Mortgage Rates Modestly Higher as Paralysis Continues

Mortgage rates were slightly higher today, but remained well within the extremely narrow range that dominated the week.  Conforming, 30yr fixed best-execution remains at 4.25% with the losses being seen primarily in the form of higher closing costs or lower lender credit.

Wednesday’s commentary, Mortgage Rates Paralyzed by Uncertainty, noted that the government shutdown headlines were more of a diversion compared to what bond markets (which drive interest rates) are really interested in: the official employment data.  The shutdown was relevant, however, in that it prevented those numbers from being reported today!

This paved the way for the mortgage rate paralysis to continue right through the end of the week.  This phenomenon isn’t isolated to the mortgage world either.  The entire bond market (the Mortgage-backed securities that influence mortgage rates are part of this) has essentially ceased risking movement above or below clearly defined ranges.  Economists are lamenting the absence of data as precluding the decision-making process, and none of it is seen ending until the shutdown does.

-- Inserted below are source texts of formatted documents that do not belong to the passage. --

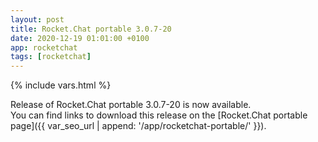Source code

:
 ```yaml
---
layout: post
title: Rocket.Chat portable 3.0.7-20
date: 2020-12-19 01:01:00 +0100
app: rocketchat
tags: [rocketchat]
---
```

{% include vars.html %}

Release of Rocket.Chat portable 3.0.7-20 is now available.<br />
You can find links to download this release on the [Rocket.Chat portable page]({{ var_seo_url | append: '/app/rocketchat-portable/' }}).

That hasn’t been an altogether bad thing for the mortgage world.  While some loan processes have been affected, most are able to proceed.  Additionally, incessantly flat rates at the best levels in 3 months never hurts.  It also allows what had been a fairly brisk three weeks of improvement to catch its breath (which helps lenders margins stay tighter than they otherwise would be, and tighter margins are a net-benefit for rate sheets).

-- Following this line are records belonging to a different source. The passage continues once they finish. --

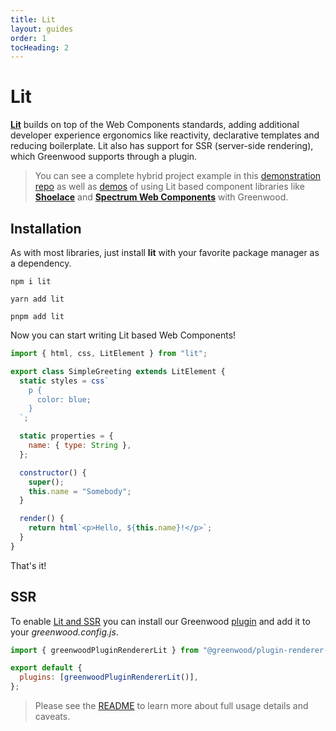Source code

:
 ```yaml
---
title: Lit
layout: guides
order: 1
tocHeading: 2
---
```


# Lit

[**Lit**](https://lit.dev/) builds on top of the Web Components standards, adding additional developer experience ergonomics like reactivity, declarative templates and reducing boilerplate. Lit also has support for SSR (server-side rendering), which Greenwood supports through a plugin.

> You can see a complete hybrid project example in this [demonstration repo](https://github.com/thescientist13/greenwood-lit-ssr) as well as [demos](https://github.com/thescientist13/greenwood-lit-ssr/pulls?q=is%3Apr+is%3Aopen+label%3Ademo) of using Lit based component libraries like [**Shoelace**](https://shoelace.style/) and [**Spectrum Web Components**](https://opensource.adobe.com/spectrum-web-components/) with Greenwood.

## Installation

As with most libraries, just install **lit** with your favorite package manager as a dependency.

<!-- prettier-ignore-start -->
<app-ctc-block variant="runners">

  ```shell
  npm i lit
  ```

  ```shell
  yarn add lit
  ```

  ```shell
  pnpm add lit
  ```

</app-ctc-block>

<!-- prettier-ignore-end -->

Now you can start writing Lit based Web Components!

<!-- prettier-ignore-start -->
<app-ctc-block variant="snippet" heading="src/components/greeting.js">

  ```js
  import { html, css, LitElement } from "lit";

  export class SimpleGreeting extends LitElement {
    static styles = css`
      p {
        color: blue;
      }
    `;

    static properties = {
      name: { type: String },
    };

    constructor() {
      super();
      this.name = "Somebody";
    }

    render() {
      return html`<p>Hello, ${this.name}!</p>`;
    }
  }
  ```

</app-ctc-block>

<!-- prettier-ignore-end -->

That's it!

## SSR

To enable [Lit and SSR](https://lit.dev/docs/ssr/overview/) you can install our Greenwood [plugin](https://github.com/ProjectEvergreen/greenwood/tree/master/packages/plugin-renderer-lit) and add it to your _greenwood.config.js_.

```js
import { greenwoodPluginRendererLit } from "@greenwood/plugin-renderer-lit";

export default {
  plugins: [greenwoodPluginRendererLit()],
};
```

> Please see the [README](https://github.com/ProjectEvergreen/greenwood/blob/master/packages/plugin-renderer-lit/README.md) to learn more about full usage details and caveats.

Bond markets will still be waiting on the employment data, which has yet to be rescheduled (and can’t be until the shutdown is over).  While this does help keep rates from moving too much, the movement that ensues may be abrupt–for better or worse.

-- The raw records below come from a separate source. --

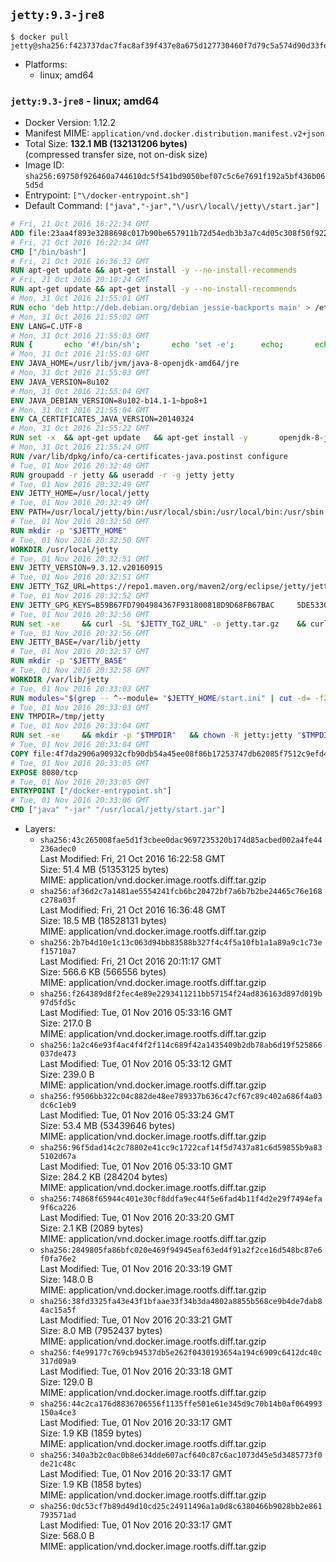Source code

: ## `jetty:9.3-jre8`

```console
$ docker pull jetty@sha256:f423737dac7fac8af39f437e8a675d127730460f7d79c5a574d90d33fd7a1dc0
```

-	Platforms:
	-	linux; amd64

### `jetty:9.3-jre8` - linux; amd64

-	Docker Version: 1.12.2
-	Manifest MIME: `application/vnd.docker.distribution.manifest.v2+json`
-	Total Size: **132.1 MB (132131206 bytes)**  
	(compressed transfer size, not on-disk size)
-	Image ID: `sha256:69750f926460a744610dc5f541bd9050bef07c5c6e7691f192a5bf436b065d5d`
-	Entrypoint: `["\/docker-entrypoint.sh"]`
-	Default Command: `["java","-jar","\/usr\/local\/jetty\/start.jar"]`

```dockerfile
# Fri, 21 Oct 2016 16:22:34 GMT
ADD file:23aa4f893e3288698c017b90be657911b72d54edb3b3a7c4d05c308f50f9228f in / 
# Fri, 21 Oct 2016 16:22:34 GMT
CMD ["/bin/bash"]
# Fri, 21 Oct 2016 16:36:32 GMT
RUN apt-get update && apt-get install -y --no-install-recommends 		ca-certificates 		curl 		wget 	&& rm -rf /var/lib/apt/lists/*
# Fri, 21 Oct 2016 20:10:24 GMT
RUN apt-get update && apt-get install -y --no-install-recommends 		bzip2 		unzip 		xz-utils 	&& rm -rf /var/lib/apt/lists/*
# Mon, 31 Oct 2016 21:55:01 GMT
RUN echo 'deb http://deb.debian.org/debian jessie-backports main' > /etc/apt/sources.list.d/jessie-backports.list
# Mon, 31 Oct 2016 21:55:02 GMT
ENV LANG=C.UTF-8
# Mon, 31 Oct 2016 21:55:03 GMT
RUN { 		echo '#!/bin/sh'; 		echo 'set -e'; 		echo; 		echo 'dirname "$(dirname "$(readlink -f "$(which javac || which java)")")"'; 	} > /usr/local/bin/docker-java-home 	&& chmod +x /usr/local/bin/docker-java-home
# Mon, 31 Oct 2016 21:55:03 GMT
ENV JAVA_HOME=/usr/lib/jvm/java-8-openjdk-amd64/jre
# Mon, 31 Oct 2016 21:55:03 GMT
ENV JAVA_VERSION=8u102
# Mon, 31 Oct 2016 21:55:04 GMT
ENV JAVA_DEBIAN_VERSION=8u102-b14.1-1~bpo8+1
# Mon, 31 Oct 2016 21:55:04 GMT
ENV CA_CERTIFICATES_JAVA_VERSION=20140324
# Mon, 31 Oct 2016 21:55:22 GMT
RUN set -x 	&& apt-get update 	&& apt-get install -y 		openjdk-8-jre-headless="$JAVA_DEBIAN_VERSION" 		ca-certificates-java="$CA_CERTIFICATES_JAVA_VERSION" 	&& rm -rf /var/lib/apt/lists/* 	&& [ "$JAVA_HOME" = "$(docker-java-home)" ]
# Mon, 31 Oct 2016 21:55:24 GMT
RUN /var/lib/dpkg/info/ca-certificates-java.postinst configure
# Tue, 01 Nov 2016 20:32:48 GMT
RUN groupadd -r jetty && useradd -r -g jetty jetty
# Tue, 01 Nov 2016 20:32:49 GMT
ENV JETTY_HOME=/usr/local/jetty
# Tue, 01 Nov 2016 20:32:49 GMT
ENV PATH=/usr/local/jetty/bin:/usr/local/sbin:/usr/local/bin:/usr/sbin:/usr/bin:/sbin:/bin
# Tue, 01 Nov 2016 20:32:50 GMT
RUN mkdir -p "$JETTY_HOME"
# Tue, 01 Nov 2016 20:32:50 GMT
WORKDIR /usr/local/jetty
# Tue, 01 Nov 2016 20:32:51 GMT
ENV JETTY_VERSION=9.3.12.v20160915
# Tue, 01 Nov 2016 20:32:51 GMT
ENV JETTY_TGZ_URL=https://repo1.maven.org/maven2/org/eclipse/jetty/jetty-distribution/9.3.12.v20160915/jetty-distribution-9.3.12.v20160915.tar.gz
# Tue, 01 Nov 2016 20:32:52 GMT
ENV JETTY_GPG_KEYS=B59B67FD7904984367F931800818D9D68FB67BAC 	5DE533CB43DAF8BC3E372283E7AE839CD7C58886
# Tue, 01 Nov 2016 20:32:56 GMT
RUN set -xe 	&& curl -SL "$JETTY_TGZ_URL" -o jetty.tar.gz 	&& curl -SL "$JETTY_TGZ_URL.asc" -o jetty.tar.gz.asc 	&& export GNUPGHOME="$(mktemp -d)" 	&& for key in $JETTY_GPG_KEYS; do 		gpg --keyserver ha.pool.sks-keyservers.net --recv-keys "$key"; done 	&& gpg --batch --verify jetty.tar.gz.asc jetty.tar.gz 	&& rm -r "$GNUPGHOME" 	&& tar -xvf jetty.tar.gz --strip-components=1 	&& sed -i '/jetty-logging/d' etc/jetty.conf 	&& rm -fr demo-base javadoc 	&& rm jetty.tar.gz*
# Tue, 01 Nov 2016 20:32:56 GMT
ENV JETTY_BASE=/var/lib/jetty
# Tue, 01 Nov 2016 20:32:57 GMT
RUN mkdir -p "$JETTY_BASE"
# Tue, 01 Nov 2016 20:32:58 GMT
WORKDIR /var/lib/jetty
# Tue, 01 Nov 2016 20:33:03 GMT
RUN modules="$(grep -- ^--module= "$JETTY_HOME/start.ini" | cut -d= -f2 | paste -d, -s)" 	&& set -xe 	&& java -jar "$JETTY_HOME/start.jar" --add-to-startd="$modules,setuid"
# Tue, 01 Nov 2016 20:33:03 GMT
ENV TMPDIR=/tmp/jetty
# Tue, 01 Nov 2016 20:33:04 GMT
RUN set -xe 	&& mkdir -p "$TMPDIR" 	&& chown -R jetty:jetty "$TMPDIR" "$JETTY_BASE"
# Tue, 01 Nov 2016 20:33:04 GMT
COPY file:4f7da2906a90932cfb90db54a45ee08f86b17253747db62085f7512c9efd46ad in / 
# Tue, 01 Nov 2016 20:33:05 GMT
EXPOSE 8080/tcp
# Tue, 01 Nov 2016 20:33:05 GMT
ENTRYPOINT ["/docker-entrypoint.sh"]
# Tue, 01 Nov 2016 20:33:06 GMT
CMD ["java" "-jar" "/usr/local/jetty/start.jar"]
```

-	Layers:
	-	`sha256:43c265008fae5d1f3cbee0dac9697235320b174d85acbed002a4fe44236adec0`  
		Last Modified: Fri, 21 Oct 2016 16:22:58 GMT  
		Size: 51.4 MB (51353125 bytes)  
		MIME: application/vnd.docker.image.rootfs.diff.tar.gzip
	-	`sha256:af36d2c7a1481ae5554241fcb6bc20472bf7a6b7b2be24465c76e168c278a03f`  
		Last Modified: Fri, 21 Oct 2016 16:36:48 GMT  
		Size: 18.5 MB (18528131 bytes)  
		MIME: application/vnd.docker.image.rootfs.diff.tar.gzip
	-	`sha256:2b7b4d10e1c13c063d94bb83588b327f4c4f5a10fb1a1a89a9c1c73ef15710a7`  
		Last Modified: Fri, 21 Oct 2016 20:11:17 GMT  
		Size: 566.6 KB (566556 bytes)  
		MIME: application/vnd.docker.image.rootfs.diff.tar.gzip
	-	`sha256:f264389d8f2fec4e89e2293411211bb57154f24ad836163d897d019b97d5fd5c`  
		Last Modified: Tue, 01 Nov 2016 05:33:16 GMT  
		Size: 217.0 B  
		MIME: application/vnd.docker.image.rootfs.diff.tar.gzip
	-	`sha256:1a2c46e93f4ac4f4f2f114c689f42a1435409b2db78ab6d19f525866037de473`  
		Last Modified: Tue, 01 Nov 2016 05:33:12 GMT  
		Size: 239.0 B  
		MIME: application/vnd.docker.image.rootfs.diff.tar.gzip
	-	`sha256:f9506bb322c04c882de48ee789337b636c47cf67c89c402a686f4a03dc6c1eb9`  
		Last Modified: Tue, 01 Nov 2016 05:33:24 GMT  
		Size: 53.4 MB (53439646 bytes)  
		MIME: application/vnd.docker.image.rootfs.diff.tar.gzip
	-	`sha256:96f5dad14c2c78802e41cc9c1722caf14f5d7437a81c6d59855b9a835102d67a`  
		Last Modified: Tue, 01 Nov 2016 05:33:10 GMT  
		Size: 284.2 KB (284204 bytes)  
		MIME: application/vnd.docker.image.rootfs.diff.tar.gzip
	-	`sha256:74868f65944c401e30cf8ddfa9ec44f5e6fad4b11f4d2e29f7494efa9f6ca226`  
		Last Modified: Tue, 01 Nov 2016 20:33:20 GMT  
		Size: 2.1 KB (2089 bytes)  
		MIME: application/vnd.docker.image.rootfs.diff.tar.gzip
	-	`sha256:2849805fa86bfc020e469f94945eaf63ed4f91a2f2ce16d548bc87e6f0fa76e2`  
		Last Modified: Tue, 01 Nov 2016 20:33:19 GMT  
		Size: 148.0 B  
		MIME: application/vnd.docker.image.rootfs.diff.tar.gzip
	-	`sha256:38fd3325fa43e43f1bfaae33f34b3da4802a8855b568ce9b4de7dab84ac15a5f`  
		Last Modified: Tue, 01 Nov 2016 20:33:21 GMT  
		Size: 8.0 MB (7952437 bytes)  
		MIME: application/vnd.docker.image.rootfs.diff.tar.gzip
	-	`sha256:f4e99177c769cb94537db5e262f0430193654a194c6909c6412dc40c317d09a9`  
		Last Modified: Tue, 01 Nov 2016 20:33:18 GMT  
		Size: 129.0 B  
		MIME: application/vnd.docker.image.rootfs.diff.tar.gzip
	-	`sha256:44c2ca176d8836706556f1135ffe501e61e345d9c70b14b0af064993150a4ce3`  
		Last Modified: Tue, 01 Nov 2016 20:33:17 GMT  
		Size: 1.9 KB (1859 bytes)  
		MIME: application/vnd.docker.image.rootfs.diff.tar.gzip
	-	`sha256:340a3b2c0ac0b8e634dde607acf640c87c6ac1073d45e5d3485773f0de21c48c`  
		Last Modified: Tue, 01 Nov 2016 20:33:17 GMT  
		Size: 1.9 KB (1858 bytes)  
		MIME: application/vnd.docker.image.rootfs.diff.tar.gzip
	-	`sha256:0dc53cf7b89d49d10cd25c24911496a1a0d8c6380466b9028bb2e861793571ad`  
		Last Modified: Tue, 01 Nov 2016 20:33:17 GMT  
		Size: 568.0 B  
		MIME: application/vnd.docker.image.rootfs.diff.tar.gzip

Loan Originator Perspectives

“NFP canceled due to govt shutdown…no news, is no news. Markets slightly weaker today, but remain resilient. Hope your Fall weekend is fabulous.  Things should be busier next week and rates should be moving more.” –Bob Van Gilder, Finance One Mortgage

“Non Farm Payroll report today had negligible impact on rates, probably
because Labor Department didn’t release it. Pricing tapered off this
afternoon, but stayed within recent ranges. Will be difficult for bond
markets to establish any positive momentum until the DC Drama is
resolved. Tempting to lock up gains, short term upside to floating
seems minimal.” –Ted Rood, Senior Originator, Wintrust Mortgage

“The week is ending on a down note for rates (in that they moved slightly higher). Bonds opened weaker and
moved lower in price throughout the day (higher in rate), but still remain in the current range
that has held up throughout the last week. No real cause for the
weakness, just range trading. I like floating over the weekend to see
if Monday we can test the other end of the range. ” –Victor Burek, Open Mortgage


Today’s Best-Execution Rates

  • 30YR FIXED – 4.25%
  • FHA/VA – 4.0-4.25%
  • 15 YEAR FIXED –  3.375-3.5%
  • 5 YEAR ARMS –  3.0-3.50% depending on the lender

Ongoing Lock/Float Considerations

  • Uncertainty over the Fed’s bond-buying plans is causing immense volatility in rates markets and generally leading rates quickly higher 
  • Expectations for “tapering” (a reduction in “QE3” asset purchases) mounted over the summer and September 18th was seen as the most likely day for a potential tapering announcement
  • But the Fed decided to keep a change in QE amounts on hold until the economy could more convincingly show that rising rates (which had been rising because markets expected the Fed to taper!) wouldn’t be too big an impediment to further improvement. 
  • That’s resulted in the first meaningful “pause” in the “rising rate environment” since it began in earnest in May, 2013.   This won’t necessarily be an ongoing move in the other direction, and we’re nowhere near May’s rates yet, but it’s a good opportunity to get back in the market if rising rates pushed you out sometime between now and then.
  • The extent to which that remains true relies on incoming economic data.  Strong data will increase the speculation that the next Fed meeting will contain a reduction in purchases
  • (As always, please keep in mind that our Best-Execution rate always pertains to a completely ideal scenario.  There are many reasons a quoted rate may differ from our average rates, and in those cases, assuming you’re following along on a day to day basis, simply use the Best-Ex levels we quote as a baseline to track potential movement in your quoted rate).